Hancock urged Disney and 21st Century Fox to improve its terms, after the two companies offered a series of undertakings to protect the news broadcaster earlier this year.

He said that Disney would be restricted from selling Sky News for 15 years without the consent of the Secretary of State, would need to be committed to operating the service for 15 years, up from its offer of 10 years, and would need to increase Sky News’ budget to at least £100M per year. Finally, it would require a formal commitment from Disney to preserve the editorial independence of Sky News.

It’s understood that Sky News’ current budget is around £90M per year.

In official response filed with the SEC in the U.S., Fox said it “welcomes today’s announcement” by Hancock and affirmed that it has “committed to increase its funding of Sky News to 15 years under Disney’s ownership. We now look forward to a final decision” approving the transaction.
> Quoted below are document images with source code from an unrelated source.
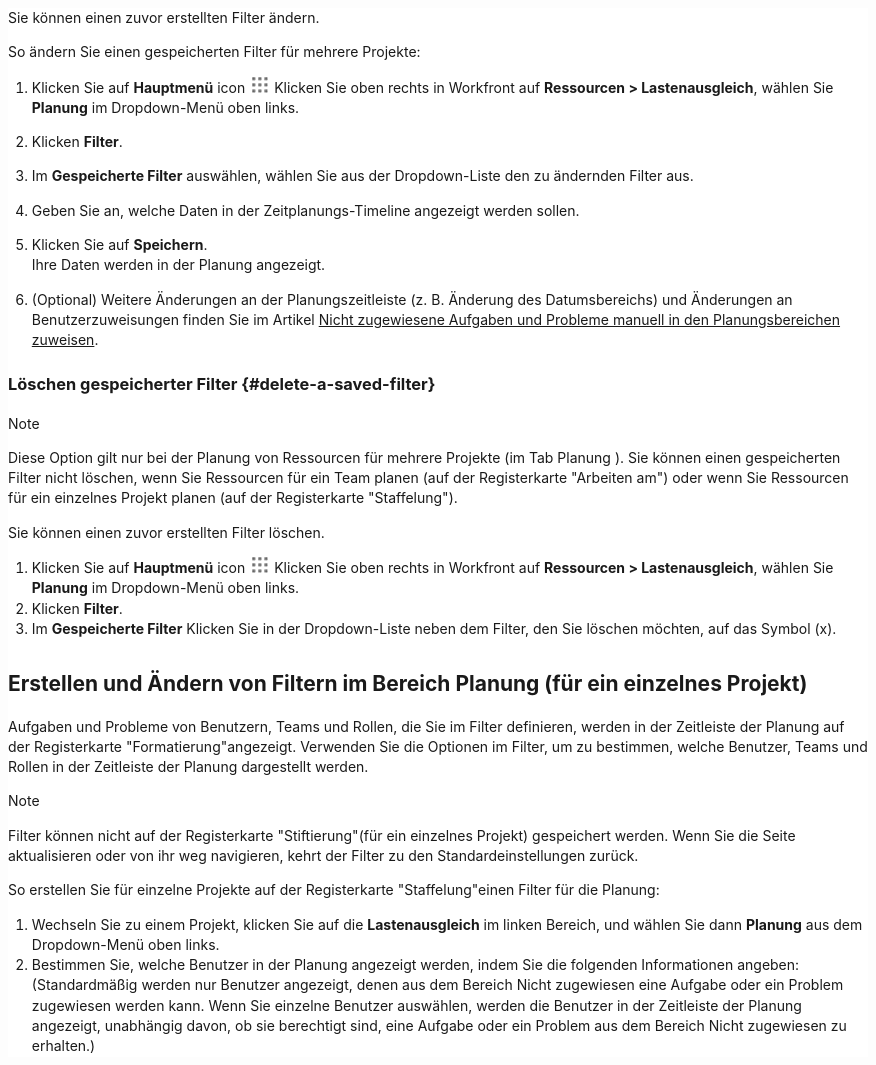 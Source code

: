 Sie können einen zuvor erstellten Filter ändern.

So ändern Sie einen gespeicherten Filter für mehrere Projekte:

1. Klicken Sie auf **Hauptmenü** icon ![](assets/main-menu-icon.png) Klicken Sie oben rechts in Workfront auf **Ressourcen > Lastenausgleich**, wählen Sie **Planung** im Dropdown-Menü oben links.
1. Klicken **Filter**.
1. Im **Gespeicherte Filter** auswählen, wählen Sie aus der Dropdown-Liste den zu ändernden Filter aus.
1. Geben Sie an, welche Daten in der Zeitplanungs-Timeline angezeigt werden sollen.
1. Klicken Sie auf **Speichern**.\
   Ihre Daten werden in der Planung angezeigt.

1. (Optional) Weitere Änderungen an der Planungszeitleiste (z. B. Änderung des Datumsbereichs) und Änderungen an Benutzerzuweisungen finden Sie im Artikel [Nicht zugewiesene Aufgaben und Probleme manuell in den Planungsbereichen zuweisen](../../resource-mgmt/resource-scheduling/manually-assign-items-scheduling-areas.md).

### Löschen gespeicherter Filter {#delete-a-saved-filter}

>[!NOTE]
Diese Option gilt nur bei der Planung von Ressourcen für mehrere Projekte (im Tab Planung ). Sie können einen gespeicherten Filter nicht löschen, wenn Sie Ressourcen für ein Team planen (auf der Registerkarte &quot;Arbeiten am&quot;) oder wenn Sie Ressourcen für ein einzelnes Projekt planen (auf der Registerkarte &quot;Staffelung&quot;).

Sie können einen zuvor erstellten Filter löschen.

1. Klicken Sie auf **Hauptmenü** icon ![](assets/main-menu-icon.png) Klicken Sie oben rechts in Workfront auf **Ressourcen > Lastenausgleich**, wählen Sie **Planung** im Dropdown-Menü oben links.
1. Klicken **Filter**.
1. Im **Gespeicherte Filter** Klicken Sie in der Dropdown-Liste neben dem Filter, den Sie löschen möchten, auf das Symbol (x). 

## Erstellen und Ändern von Filtern im Bereich Planung (für ein einzelnes Projekt)



Aufgaben und Probleme von Benutzern, Teams und Rollen, die Sie im Filter definieren, werden in der Zeitleiste der Planung auf der Registerkarte &quot;Formatierung&quot;angezeigt. Verwenden Sie die Optionen im Filter, um zu bestimmen, welche Benutzer, Teams und Rollen in der Zeitleiste der Planung dargestellt werden.

>[!NOTE]
Filter können nicht auf der Registerkarte &quot;Stiftierung&quot;(für ein einzelnes Projekt) gespeichert werden. Wenn Sie die Seite aktualisieren oder von ihr weg navigieren, kehrt der Filter zu den Standardeinstellungen zurück.

So erstellen Sie für einzelne Projekte auf der Registerkarte &quot;Staffelung&quot;einen Filter für die Planung:

1. Wechseln Sie zu einem Projekt, klicken Sie auf die **Lastenausgleich** im linken Bereich, und wählen Sie dann **Planung** aus dem Dropdown-Menü oben links.
1. Bestimmen Sie, welche Benutzer in der Planung angezeigt werden, indem Sie die folgenden Informationen angeben: (Standardmäßig werden nur Benutzer angezeigt, denen aus dem Bereich Nicht zugewiesen eine Aufgabe oder ein Problem zugewiesen werden kann. Wenn Sie einzelne Benutzer auswählen, werden die Benutzer in der Zeitleiste der Planung angezeigt, unabhängig davon, ob sie berechtigt sind, eine Aufgabe oder ein Problem aus dem Bereich Nicht zugewiesen zu erhalten.) 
“Following the successful conclusion of these discussions and the resolution of these issues, I am today publishing updated undertakings offered by 21CF along with new undertakings offered by Disney for the divestment of Sky News to Disney,” Hancock said.

“In my view, these revised undertakings meet the criteria that I set out to the House on 5 June and will help to ensure that Sky News remains financially viable over the long term; is able to operate as a major UK-based news provider; and is able to take its editorial decisions independently, free from any potential outside influence.”

This comes after Hancock said earlier this month that 21st Century Fox would be allowed to take over European pay-TV firm Sky as long as it divests Sky News to Disney or another company.

“I agree with the CMA that divesting Sky News to Disney, as proposed by Fox, or to an alternative suitable buyer, with an agreement to ensure it is funded for at least ten years, is likely to be the most proportionate and effective remedy for the public interest concerns that have been identified,” Hancock told the House of Commons on June 5.

Hancock will now consult formally with all parties for 15 days and views are sought by 5 PM on July 4.

However, this is likely just the latest step in the saga as Comcast and Disney themselves battle it out to acquire 21st Century Fox, in addition to Comcast’s own bid to acquire Sky directly.